The same model fits fMRI and eCog data.
Kreigeskorte
Cichy et al (2014,
Nature neuroscience) showed MEG representation dynamics in which the
correlation between the MEG response to different types of objects emerges at
different time points.
Current
computational models for vision cannot explain IT. They are all less
categorical than IT. He proposed a
forward multiple convolution model to explain it.
Ziemba
V2 model: Nature
image=> V1 model<==> iterative synthesis with filtered noise -> V2
model (correlation across position, orientation an scale <==> iterative
synthesis with white noise.
The measured
naturalness of random noise pattern from different texture family. They found
that V2 response is affected by naturalness of the texture (between 150-250ms after stimulus onset).

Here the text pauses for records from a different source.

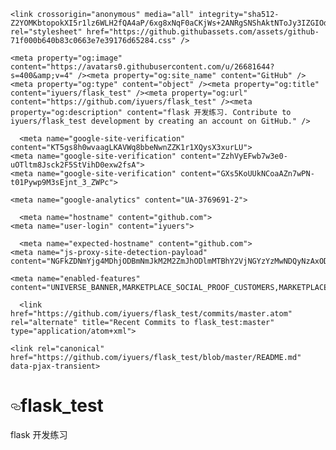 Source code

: 





<!DOCTYPE html>
<html lang="en">
  <head>
    <meta charset="utf-8">
  <link rel="dns-prefetch" href="https://github.githubassets.com">
  <link rel="dns-prefetch" href="https://avatars0.githubusercontent.com">
  <link rel="dns-prefetch" href="https://avatars1.githubusercontent.com">
  <link rel="dns-prefetch" href="https://avatars2.githubusercontent.com">
  <link rel="dns-prefetch" href="https://avatars3.githubusercontent.com">
  <link rel="dns-prefetch" href="https://github-cloud.s3.amazonaws.com">
  <link rel="dns-prefetch" href="https://user-images.githubusercontent.com/">



  <link crossorigin="anonymous" media="all" integrity="sha512-7uoDIEGQ8zTwUS9KjTP+/2I13FQPHvJ9EKoeUThfin5R1+27bcUC08VQzUo4CIjCdhvJM4zxuI+3HcSycAUTCg==" rel="stylesheet" href="https://github.githubassets.com/assets/frameworks-abba74d6e28a6842788159fec056bf26.css" />
  
    <link crossorigin="anonymous" media="all" integrity="sha512-Z2YOMKbtopokXI5r1lz6WLH2fQA4aP/6xg8xNqF0aCKjWs+2ANRgSNShAktNToJy3IZGIOdvcNXV529X+C2oLA==" rel="stylesheet" href="https://github.githubassets.com/assets/github-71f000b640b83c0663e7e39176d65284.css" />
    
    
    
    

  <meta name="viewport" content="width=device-width">
  
  <title>flask_test/README.md at master · iyuers/flask_test</title>
    <meta name="description" content="flask 开发练习. Contribute to iyuers/flask_test development by creating an account on GitHub.">
    <link rel="search" type="application/opensearchdescription+xml" href="/opensearch.xml" title="GitHub">
  <link rel="fluid-icon" href="https://github.com/fluidicon.png" title="GitHub">
  <meta property="fb:app_id" content="1401488693436528">

    
    <meta property="og:image" content="https://avatars0.githubusercontent.com/u/26681644?s=400&amp;v=4" /><meta property="og:site_name" content="GitHub" /><meta property="og:type" content="object" /><meta property="og:title" content="iyuers/flask_test" /><meta property="og:url" content="https://github.com/iyuers/flask_test" /><meta property="og:description" content="flask 开发练习. Contribute to iyuers/flask_test development by creating an account on GitHub." />

  <link rel="assets" href="https://github.githubassets.com/">
  <link rel="web-socket" href="wss://live.github.com/_sockets/VjI6MzcyMTc0MzYxOjU0NjgzZjYwZDA2MzBlYTVkOTVmMjkxMTljODY5MjExZmZmMTMwNzc0OTdkNWVkOTA3MGM0ZWMwMjAyZjBhZDc=--c5e3d9b2bde547a1c1d567eb1c8937dab5f3f6e1">
  <meta name="pjax-timeout" content="1000">
  <link rel="sudo-modal" href="/sessions/sudo_modal">
  <meta name="request-id" content="1B77:68D0:86BB84:C49774:5CA9809C" data-pjax-transient>


  

  <meta name="selected-link" value="repo_source" data-pjax-transient>

      <meta name="google-site-verification" content="KT5gs8h0wvaagLKAVWq8bbeNwnZZK1r1XQysX3xurLU">
    <meta name="google-site-verification" content="ZzhVyEFwb7w3e0-uOTltm8Jsck2F5StVihD0exw2fsA">
    <meta name="google-site-verification" content="GXs5KoUUkNCoaAZn7wPN-t01Pywp9M3sEjnt_3_ZWPc">

  <meta name="octolytics-host" content="collector.githubapp.com" /><meta name="octolytics-app-id" content="github" /><meta name="octolytics-event-url" content="https://collector.githubapp.com/github-external/browser_event" /><meta name="octolytics-dimension-request_id" content="1B77:68D0:86BB84:C49774:5CA9809C" /><meta name="octolytics-dimension-region_edge" content="ap-southeast-1" /><meta name="octolytics-dimension-region_render" content="iad" /><meta name="octolytics-actor-id" content="26681644" /><meta name="octolytics-actor-login" content="iyuers" /><meta name="octolytics-actor-hash" content="fe22590738d7c3016c47d591da33d354c65eaba4def0015e985b42e6feeb2582" />
<meta name="analytics-location" content="/&lt;user-name&gt;/&lt;repo-name&gt;/blob/show" data-pjax-transient="true" />



    <meta name="google-analytics" content="UA-3769691-2">

  <meta class="js-ga-set" name="userId" content="cd3d510f36123bbfba9095b07485245a">

<meta class="js-ga-set" name="dimension1" content="Logged In">



  

      <meta name="hostname" content="github.com">
    <meta name="user-login" content="iyuers">

      <meta name="expected-hostname" content="github.com">
    <meta name="js-proxy-site-detection-payload" content="NGFkZDNmYjg4MDhjODBmNmJkM2M2ZmJhODlmMTBhY2VjNGYzYzMwNDQyNzAxODYwNzllZWM2ZDhlYzIzYjQ5Ynx7InJlbW90ZV9hZGRyZXNzIjoiMTEzLjkyLjMzLjExOCIsInJlcXVlc3RfaWQiOiIxQjc3OjY4RDA6ODZCQjg0OkM0OTc3NDo1Q0E5ODA5QyIsInRpbWVzdGFtcCI6MTU1NDYxMjM4MCwiaG9zdCI6ImdpdGh1Yi5jb20ifQ==">

    <meta name="enabled-features" content="UNIVERSE_BANNER,MARKETPLACE_SOCIAL_PROOF_CUSTOMERS,MARKETPLACE_TRENDING_SOCIAL_PROOF,MARKETPLACE_UNVERIFIED_LISTINGS,MARKETPLACE_RECOMMENDATIONS,NOTIFY_ON_BLOCK,RELATED_ISSUES">

  <meta name="html-safe-nonce" content="607df5eaaf370a1c14bab256a0673523044d3cd7">

  <meta http-equiv="x-pjax-version" content="50f3ebc065bc0c72e5237d6157b4b8a7">
  

      <link href="https://github.com/iyuers/flask_test/commits/master.atom" rel="alternate" title="Recent Commits to flask_test:master" type="application/atom+xml">

  <meta name="go-import" content="github.com/iyuers/flask_test git https://github.com/iyuers/flask_test.git">

  <meta name="octolytics-dimension-user_id" content="26681644" /><meta name="octolytics-dimension-user_login" content="iyuers" /><meta name="octolytics-dimension-repository_id" content="179917089" /><meta name="octolytics-dimension-repository_nwo" content="iyuers/flask_test" /><meta name="octolytics-dimension-repository_public" content="true" /><meta name="octolytics-dimension-repository_is_fork" content="false" /><meta name="octolytics-dimension-repository_network_root_id" content="179917089" /><meta name="octolytics-dimension-repository_network_root_nwo" content="iyuers/flask_test" /><meta name="octolytics-dimension-repository_explore_github_marketplace_ci_cta_shown" content="true" />


    <link rel="canonical" href="https://github.com/iyuers/flask_test/blob/master/README.md" data-pjax-transient>


  <meta name="browser-stats-url" content="https://api.github.com/_private/browser/stats">

  <meta name="browser-errors-url" content="https://api.github.com/_private/browser/errors">

  <link rel="mask-icon" href="https://github.githubassets.com/pinned-octocat.svg" color="#000000">
  <link rel="icon" type="image/x-icon" class="js-site-favicon" href="https://github.githubassets.com/favicon.ico">

<meta name="theme-color" content="#1e2327">


  <meta name="u2f-enabled" content="true">


  <link rel="manifest" href="/manifest.json" crossOrigin="use-credentials">

  </head>

  <body class="logged-in env-production page-blob">
    
      
 <h1><a id="user-content-flask_test" class="anchor" aria-hidden="true" href="#flask_test"><svg class="octicon octicon-link" viewBox="0 0 16 16" version="1.1" width="16" height="16" aria-hidden="true"><path fill-rule="evenodd" d="M4 9h1v1H4c-1.5 0-3-1.69-3-3.5S2.55 3 4 3h4c1.45 0 3 1.69 3 3.5 0 1.41-.91 2.72-2 3.25V8.59c.58-.45 1-1.27 1-2.09C10 5.22 8.98 4 8 4H4c-.98 0-2 1.22-2 2.5S3 9 4 9zm9-3h-1v1h1c1 0 2 1.22 2 2.5S13.98 12 13 12H9c-.98 0-2-1.22-2-2.5 0-.83.42-1.64 1-2.09V6.25c-1.09.53-2 1.84-2 3.25C6 11.31 7.55 13 9 13h4c1.45 0 3-1.69 3-3.5S14.5 6 13 6z"></path></svg></a>flask_test</h1>
<p>flask 开发练习</p>


  

  </body>
</html>

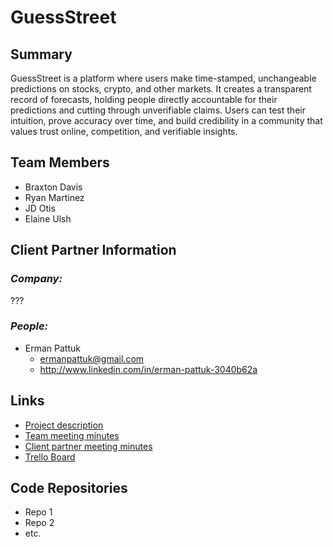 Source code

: # GuessStreet

## Summary
GuessStreet is a platform where users make time-stamped, unchangeable predictions on stocks, crypto, and other markets. It creates a transparent record of forecasts, holding people directly accountable for their predictions and cutting through unverifiable claims. Users can test their intuition, prove accuracy over time, and build credibility in a community that values trust online, competition, and verifiable insights.

## Team Members
* Braxton Davis
* Ryan Martinez
* JD Otis
* Elaine Ulsh

## Client Partner Information
### _Company:_
???
### _People:_
* Erman Pattuk
  - ermanpattuk@gmail.com
  - http://www.linkedin.com/in/erman-pattuk-3040b62a

## Links
* [Project description](ProjectDescription.md)
* [Team meeting minutes](MeetingMinutes/Team)
* [Client partner meeting minutes](MeetingMinutes/ClientPartner)
* [Trello Board](https://trello.com/invite/b/68c2ece44faab28dd260b6f5/ATTIc9470b7c986ce2ba8e5ab051c1059217C8079CFB/guess-street-capstone)

## Code Repositories
* Repo 1
* Repo 2
* etc.
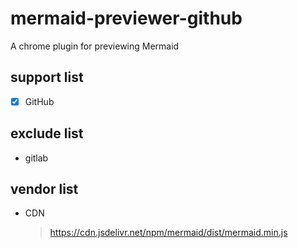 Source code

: # mermaid-previewer-github

A chrome plugin for previewing Mermaid

## support list

- [x] GitHub

## exclude list

- gitlab

## vendor list
- CDN
  > https://cdn.jsdelivr.net/npm/mermaid/dist/mermaid.min.js
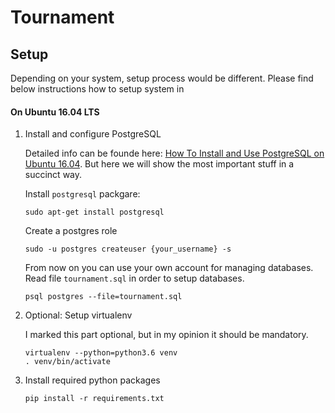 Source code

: # Tournament

## Setup
Depending on your system, setup process would be different. Please find below 
instructions how to setup system in 

#### On Ubuntu 16.04 LTS
1. Install and configure PostgreSQL
   
   Detailed info can be founde here: 
   [How To Install and Use PostgreSQL on Ubuntu 16.04](https://www.digitalocean.com/community/tutorials/how-to-install-and-use-postgresql-on-ubuntu-16-04).
   But here we will show the most important stuff in a succinct way.
   
   Install `postgresql` packgare:

       sudo apt-get install postgresql
   
   Create a postgres role
    
       sudo -u postgres createuser {your_username} -s 
    
   From now on you can use your own account for managing databases. Read file
   `tournament.sql` in order to setup databases.
    
       psql postgres --file=tournament.sql
       
2. Optional: Setup virtualenv

   I marked this part optional, but in my opinion it should be mandatory.
    
       virtualenv --python=python3.6 venv
       . venv/bin/activate
       
3. Install required python packages 
       
       pip install -r requirements.txt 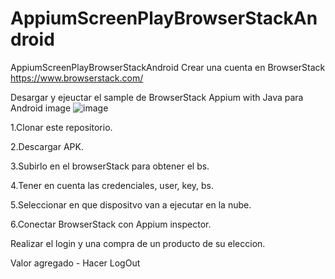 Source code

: # AppiumScreenPlayBrowserStackAndroid

AppiumScreenPlayBrowserStackAndroid
Crear una cuenta en BrowserStack https://www.browserstack.com/

Desargar y ejeuctar el sample de BrowserStack Appium with Java para Android image
![image](https://user-images.githubusercontent.com/107648922/229818978-c33c3e9b-4f18-446e-893e-565c6ebcf21b.png)


1.Clonar este repositorio.

2.Descargar APK.

3.Subirlo en el browserStack para obtener el bs.

4.Tener en cuenta las credenciales, user, key, bs.

5.Seleccionar en que dispositvo van a ejecutar en la nube.

6.Conectar BrowserStack con Appium inspector.

Realizar el login y una compra de un producto de su eleccion.

Valor agregado - Hacer LogOut

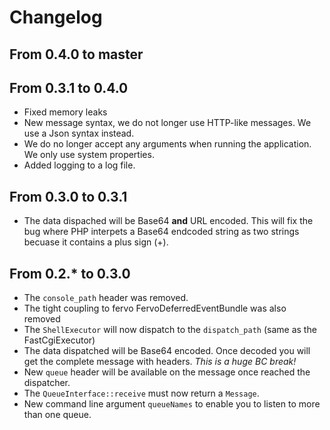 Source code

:# Changelog

## From 0.4.0 to master


## From 0.3.1 to 0.4.0

* Fixed memory leaks
* New message syntax, we do not longer use HTTP-like messages. We use a Json syntax instead.
* We do no longer accept any arguments when running the application. We only use system properties.
* Added logging to a log file.

## From 0.3.0 to 0.3.1

* The data dispached will be Base64 **and** URL encoded. This will fix the bug where PHP interpets a Base64 endcoded string as two strings becuase it contains a plus sign (+). 

## From 0.2.* to 0.3.0

* The `console_path` header was removed.
* The tight coupling to fervo FervoDeferredEventBundle was also removed
* The `ShellExecutor` will now dispatch to the `dispatch_path` (same as the FastCgiExecutor)
* The data dispatched will be Base64 encoded. Once decoded you will get the complete message with headers. *This is a huge BC break!*
* New `queue` header will be available on the message once reached the dispatcher.
* The `QueueInterface::receive` must now return a `Message`.
* New command line argument `queueNames` to enable you to listen to more than one queue.
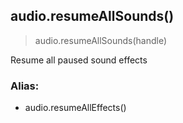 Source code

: 
## audio.resumeAllSounds()

> audio.resumeAllSounds(handle)

Resume all paused sound effects

### Alias:

-   audio.resumeAllEffects()

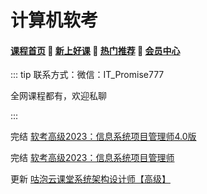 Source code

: # 计算机软考

#### [**课程首页**](../../README.md) 💖 [**新上好课**](./xshk.md) 💖 [**热门推荐**](./rmtj.md) 💖 [**会员中心**](./vip.md)

::: tip
联系方式：微信：IT_Promise777

全网课程都有，欢迎私聊

:::

完结 [软考高级2023：信息系统项目管理师4.0版](https://e.51cto.com/training_1094.html)

完结 [软考高级2023：信息系统项目管理师](https://e.51cto.com/training_1094.html)

更新 [咕泡云课堂系统架构设计师【高级】](https://ke.gupaoedu.cn/course/vip/1979)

fMRI also showed V2 and V3 response correlated strongly with naturalness. There is no correlation in
V1. V2 also decode different texture
types better.
Zaidi suggested that
unique colors have no psychophysical color or physiological uniqueness. Instead, it may related to language. For
instance, if one ask an observer to identify a color that is half way between
unique colors A and B and between C and D, and find another color that is half
way between the two just picked. The match is not the same as picking and C and
B and D first. That is (A+B) + (C + D) ~= (A+C) + (B+D). The law of
distribution holds only if the observer is instructed to use opponent colors,
rather than unique colors.
Koida et al.
demonstrated a glaze illusion in which a white disk appears to be
self-illuminated when it is surround by a luminance gradient, but not when it
is surrounded by uniform gray. See below
[I am wondering how
the effect will hold if the disk and the surround are isoluminance colors].
Isherwood, Schira
& Spehar showed that BOLD activation in V1 is a U-shape function of 1/f
slope of the (noise) image spectrum. There is an activation in the medial
frontal cortex that is correlated with the aesthetic preference to the slope.
Schira constructed a
software that can simulate and model BOLD response from an image.
[Schira's model has
a good performance to small stimuli. Hence, it may resolve some problems we
encountered in the lab on BOLD activation for small stimulus difference]
Beer & Greenlee
studied the network of multiple sensory network by combining probabilistic
fiber tracing and functional MRI. They seeded a voxel by fMRI, traced fibers
from that voxel, and observed the terminations of the fibers. The termination
was compared with the fMRI activation and showed a high correlation between the
two measurements.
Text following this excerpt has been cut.